PUBLISHED: 07:00 22 January 2018

Acid is increasingly being used as a weapon

Acid is increasingly being used as a weapon

Archant

Bexley has the lowest rate of acid attacks in London in the past three years, new figures have shown.

Metropolitan Police data shows that between January 2015 and October 2017 there were just two violent offences involving corrosive fluids in the borough - one in 2016 and one last year.

The figures, obtained by Conservative London Assembly member Steve O’Connell, found that the east London borough of Newham had the most acid attacks in that period, with 289, while the three East Area BCU boroughs of Barking and Dagenham, Havering and Redbridge combined saw 264 incidents.

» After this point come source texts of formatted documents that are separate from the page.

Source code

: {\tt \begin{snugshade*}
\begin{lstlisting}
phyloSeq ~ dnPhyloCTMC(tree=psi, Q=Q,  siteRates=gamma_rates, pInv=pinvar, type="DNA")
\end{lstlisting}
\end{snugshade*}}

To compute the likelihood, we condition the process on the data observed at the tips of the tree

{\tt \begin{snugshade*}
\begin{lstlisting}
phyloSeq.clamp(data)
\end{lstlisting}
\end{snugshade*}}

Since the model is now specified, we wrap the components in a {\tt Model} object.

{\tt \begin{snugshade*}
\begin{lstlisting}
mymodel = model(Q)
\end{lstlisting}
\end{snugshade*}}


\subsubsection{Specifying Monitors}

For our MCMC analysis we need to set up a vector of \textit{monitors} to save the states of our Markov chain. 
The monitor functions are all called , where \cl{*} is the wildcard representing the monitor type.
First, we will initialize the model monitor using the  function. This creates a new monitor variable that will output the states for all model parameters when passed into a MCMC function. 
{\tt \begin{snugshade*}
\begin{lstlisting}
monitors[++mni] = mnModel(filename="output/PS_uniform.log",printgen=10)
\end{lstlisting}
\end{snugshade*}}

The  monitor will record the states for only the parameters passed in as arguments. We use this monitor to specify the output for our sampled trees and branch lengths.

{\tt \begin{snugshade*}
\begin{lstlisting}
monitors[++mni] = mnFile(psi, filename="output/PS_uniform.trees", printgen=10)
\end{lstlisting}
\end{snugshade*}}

As a contrast, Bromley, Ealing, Greenwich, Harrow, Lewisham, Merton and Sutton all had 10 or fewer incidents committed in the three year period.

The figures also revealed that across the capital, the number of violent offences involving a corrosive fluid rose from 260 in 2015 to 429 in the first 10 months of last year.

But only 19 per cent of offences committed in 2017 have resulted in a charge, down from 25pc in 2015.

Additionally, no suspect was even identified in 37pc of last year’s incidents.

It also revealed that younger people are most likely to be a victim, with more than half being between the ages of 10 and 29. Victims were also found to be predominantly white European or African Carribean.

The suspects, meanwhile, are predominantly male - 70pc - with just 3pc female and police unsure of the gender of 27pc.

They, too, are most likely to be younger, with 45pc of suspects last year falling within the 10-19 age bracket.

Mr O’Connell, the Greater London Assembly’s spokesman for policing and crime, said: “What these figures do is paint a clear and disturbing picture of the scale and circumstance of these horrific offences.

“This data suggests that acid attacks, as with knife crime, are a youth-related issue. If we are going to get serious about preventing this rise we need to tackle the root causes of these attacks.”